BACKGROUND: Massive amounts of data are generated on a daily basis and machine learning approaches are employed in learning from existing datasets and subsequently making predictions about data not included in those datasets. There are several applications of machine learning which include recommender systems, handwriting recognition, facial recognition, intrusion detection in computer networks, credit-card fraud detection, voice recognition and self-driving cars (autonomous vehicles), to mention a few.
PROJECT OVERVIEW: The main goal of this project is to gain some familiarity with ML techniques and develop some understanding of which ML models are better suited to specific types of datasets. This knowledge will be useful in future ML-related projects.
In this project, students will utilize the Scikit-Learn ML (Python) libraries with the bundled datasets as well as other real-world datasets from other sources to explore approaches to learning from data (supervised and unsupervised machine learning). They will gain experience in training scikit-learn estimators (i.e. machine learning algorithms commonly referred to as models) using existing data and testing the accuracy of the resulting models in making predictions. To determine which models perform better for specific datasets, models will be customized by adjusting some of their default parameters, and a comparison of the accuracy of predictions of different customized and un-customized models will be performed. Students will also be involved in a literature review of applications of ML in areas including recommender systems.

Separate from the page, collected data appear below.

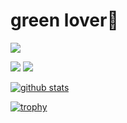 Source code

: # green lover🌿

![](https://github-profile-summary-cards.vercel.app/api/cards/profile-details?username=youseegreen&theme=monokai)

![](https://github-profile-summary-cards.vercel.app/api/cards/most-commit-language?username=youseegreen&theme=monokai)
![](https://github-profile-summary-cards.vercel.app/api/cards/repos-per-language?username=youseegreen&theme=monokai)

[![github stats](https://github-readme-stats.vercel.app/api?username=youseegreen&show_icons=true&theme=monokai)](https://github.com/youseegreen)

[![trophy](https://github-profile-trophy.vercel.app/?username=youseegreen&theme=monokai&rank=SECRET,SSS,SS,S,AAA,AA,A)](https://github.com/ryo-ma/github-profile-trophy)

<!--
**youseegreen/youseegreen** is a ✨ _special_ ✨ repository because its `README.md` (this file) appears on your GitHub profile.

Here are some ideas to get you started:

- 🔭 I’m currently working on ...
- 🌱 I’m currently learning ...
- 👯 I’m looking to collaborate on ...
- 🤔 I’m looking for help with ...
- 💬 Ask me about ...
- 📫 How to reach me: ...
- 😄 Pronouns: ...
- ⚡ Fun fact: ...
-->


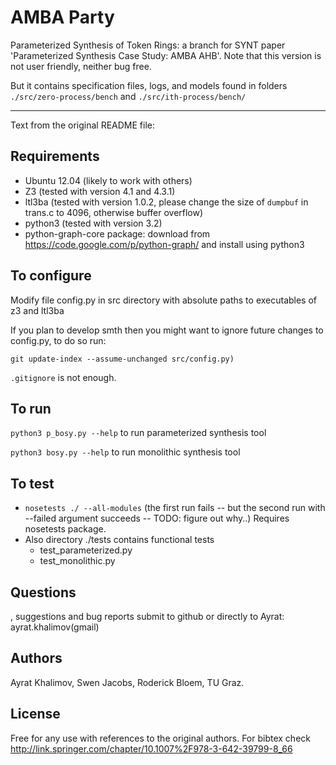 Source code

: # AMBA Party #

Parameterized Synthesis of Token Rings: a branch for SYNT paper 'Parameterized Synthesis Case Study: AMBA AHB'.
Note that this version is not user friendly, neither bug free.

But it contains specification files, logs, and models found in folders 
`./src/zero-process/bench` and `./src/ith-process/bench/`



-----------------------------------------------
Text from the original README file:

## Requirements ##
- Ubuntu 12.04 (likely to work with others)
- Z3 (tested with version 4.1 and 4.3.1)
- ltl3ba (tested with version 1.0.2, please change the size of `dumpbuf` in trans.c to 4096, otherwise buffer overflow)
- python3 (tested with version 3.2)
- python-graph-core package: 
  download from 
  https://code.google.com/p/python-graph/ 
  and install using python3

## To configure ##
Modify file config.py in src directory 
with absolute paths to executables of z3 and ltl3ba

If you plan to develop smth then you might want to ignore future changes to config.py, to do so run:
	
	git update-index --assume-unchanged src/config.py)

`.gitignore` is not enough.

## To run ##
`python3 p_bosy.py --help` to run parameterized synthesis tool

`python3 bosy.py --help` to run monolithic synthesis tool

## To test ##
- `nosetests ./ --all-modules` 
(the first run fails -- but the second run with --failed argument succeeds -- TODO: figure out why..)
Requires nosetests package.
- Also directory ./tests contains functional tests
  - test_parameterized.py
  - test_monolithic.py

## Questions ##
, suggestions and bug reports submit to github or directly to Ayrat: ayrat.khalimov(gmail)

## Authors ##
Ayrat Khalimov, Swen Jacobs, Roderick Bloem, TU Graz.

## License ## 
Free for any use with references to the original authors. For bibtex check http://link.springer.com/chapter/10.1007%2F978-3-642-39799-8_66
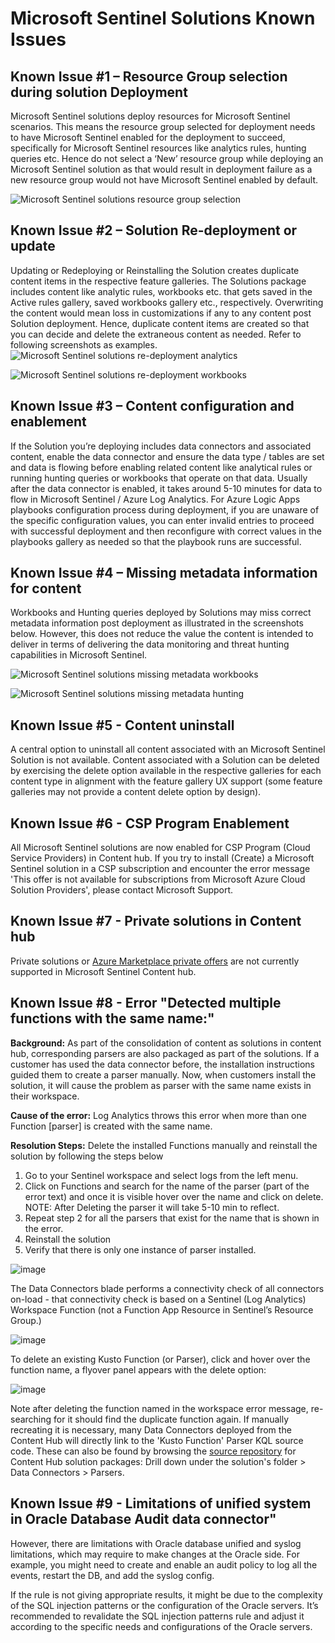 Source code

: # Microsoft Sentinel Solutions Known Issues

## Known Issue #1 – Resource Group selection during solution Deployment
Microsoft Sentinel solutions deploy resources for Microsoft Sentinel scenarios. This means the resource group selected for deployment needs to have Microsoft Sentinel enabled for the deployment to succeed, specifically for Microsoft Sentinel resources like analytics rules, hunting queries etc. Hence do not select a ‘New’ resource group while deploying an Microsoft Sentinel solution as that would result in deployment failure as a new resource group would not have Microsoft Sentinel enabled by default. 

![Microsoft Sentinel solutions resource group selection](https://github.com/Azure/Azure-Sentinel/blob/master/Solutions/Images/solutions_resource_group.png)

## Known Issue #2 – Solution Re-deployment or update
Updating or Redeploying or Reinstalling the Solution creates duplicate content items in the respective feature galleries. The Solutions package includes content like analytic rules, workbooks etc. that gets saved in the Active rules gallery, saved workbooks gallery etc., respectively. Overwriting the content would mean loss in customizations if any to any content post Solution deployment. Hence, duplicate content items are created so that you can decide and delete the extraneous content as needed.
Refer to following screenshots as examples.
![Microsoft Sentinel solutions re-deployment analytics](https://github.com/Azure/Azure-Sentinel/blob/master/Solutions/Images/solutions-reinstall-analytics.png)

![Microsoft Sentinel solutions re-deployment workbooks](https://github.com/Azure/Azure-Sentinel/blob/master/Solutions/Images/solutions-reinstall-workbooks.png)

## Known Issue #3 – Content configuration and enablement 
If the Solution you’re deploying includes data connectors and associated content, enable the data connector and ensure the data type / tables are set and data is flowing before enabling related content like analytical rules or running hunting queries or workbooks that operate on that data. Usually after the data connector is enabled, it takes around 5-10 minutes for data to flow in Microsoft Sentinel / Azure Log Analytics.
For Azure Logic Apps playbooks configuration process during deployment, if you are unaware of the specific configuration values, you can enter invalid entries to proceed with successful deployment and then reconfigure with correct values in the playbooks gallery as needed so that the playbook runs are successful. 

## Known Issue #4 – Missing metadata information for content
Workbooks and Hunting queries deployed by Solutions may miss correct metadata information post deployment as illustrated in the screenshots below. However, this does not reduce the value the content is intended to deliver in terms of delivering the data monitoring and threat hunting capabilities in Microsoft Sentinel. 

![Microsoft Sentinel solutions missing metadata workbooks](https://github.com/Azure/Azure-Sentinel/blob/master/Solutions/Images/solutions-missing-metadata-workbooks.png)

![Microsoft Sentinel solutions missing metadata hunting](https://github.com/Azure/Azure-Sentinel/blob/master/Solutions/Images/solutions-missing-metadata-hunting.png)

## Known Issue #5 - Content uninstall
A central option to uninstall all content associated with an Microsoft Sentinel Solution is not available. Content associated with a Solution can be deleted by exercising the delete option available in the respective galleries for each content type in alignment with the feature gallery UX support (some feature galleries may not provide a content delete option by design). 

## Known Issue #6 - CSP Program Enablement
All Microsoft Sentinel solutions are now enabled for CSP Program (Cloud Service Providers) in Content hub. If you try to install (Create) a Microsoft Sentinel solution in a CSP subscription and encounter the error message 'This offer is not available for subscriptions from Microsoft Azure Cloud Solution Providers', please contact Microsoft Support.


## Known Issue #7 - Private solutions in Content hub
Private solutions or [Azure Marketplace private offers](https://docs.microsoft.com/azure/marketplace/private-plans) are not currently supported in Microsoft Sentinel Content hub. 

## Known Issue #8 - Error "Detected multiple functions with the same name:"
**Background:** As part of the consolidation of content as solutions in content hub, corresponding parsers are also packaged as part of the solutions. If a customer has used the data connector before, the installation instructions guided them to create a parser manually. Now, when customers install the solution, it will cause the problem as parser with the same name exists in their workspace. 

**Cause of the error:** Log Analytics throws this error when more than one Function [parser] is created with the same name.

**Resolution Steps:** 
Delete the installed Functions manually and reinstall the solution by following the steps below 
1.	Go to your Sentinel workspace and select logs from the left menu.
2.	Click on Functions and search for the name of the parser (part of the error text) and once it is visible hover over the name and click on delete.
NOTE: After Deleting the parser it will take 5-10 min to reflect.
3.	Repeat step 2 for all the parsers that exist for the name that is shown in the error.
4.	Reinstall the solution
5.	Verify that there is only one instance of parser installed.
   
![image](https://github.com/Azure/Azure-Sentinel/assets/142014775/a921cb67-a124-46f8-b116-9fbfe5a89d0a)

The Data Connectors blade performs a connectivity check of all connectors on-load - that connectivity check is based on a Sentinel (Log Analytics) Workspace Function (not a Function App Resource in Sentinel’s Resource Group.)

![image](https://github.com/Azure/Azure-Sentinel/assets/142014775/34f5bc92-6ad1-4f96-8d99-e19eea512172)

To delete an existing Kusto Function (or Parser), click and hover over the function name, a flyover panel appears with the delete option:

![image](https://github.com/Azure/Azure-Sentinel/assets/142014775/5c46754d-964f-4edd-8010-c38fd4b51589)

Note after deleting the function named in the workspace error message, re-searching for it should find the duplicate function again. If manually recreating it is necessary, many Data Connectors deployed from the Content Hub will directly link to the 'Kusto Function' Parser KQL source code. These can also be found by browsing the [source repository](https://github.com/Azure/Azure-Sentinel/tree/master/Solutions) for Content Hub solution packages:  Drill down under the solution's folder > Data Connectors > Parsers. 

## Known Issue #9 - Limitations of unified system in Oracle Database Audit data connector"
However, there are limitations with Oracle database unified and syslog limitations, which may require to make changes at the Oracle side. For example, you might need to create and enable an audit policy to log all the events, restart the DB, and add the syslog config.

If the rule is not giving appropriate results, it might be due to the complexity of the SQL injection patterns or the configuration of the Oracle servers. It’s recommended to revalidate the SQL injection patterns rule and adjust it according to the specific needs and configurations of the Oracle servers.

In the course of the project, there is also the potential for students to be introduced to parallel programming with CUDA on graphics processing units (GPUs). GPUs, which are specifically designed to process large amounts of data, can considerably speed up the execution time of computationally intensive programs by executing the parallelizable parts of the program in parallel. The deployment of GPUs in training ML models may be explored in addition.
DETAILS: This project will be conducted over a period of 9 (40-hour) weeks. As some foundational programming experience is required for the project, applicants should at a minimum have taken CSCI 235. Having taken CSCI 255 in the past or currently being enrolled in that course would be an added advantage, though this is not required. Students who work on the project will be expected to submit a weekly summary / report of their weekly activities and their findings from work done during the week.
* The effects of COVID-19 notwithstanding, every effort will be made to ensure that the project continues as planned. Any modifications to the project details warranted by COVID-19 will be communicated where applicable.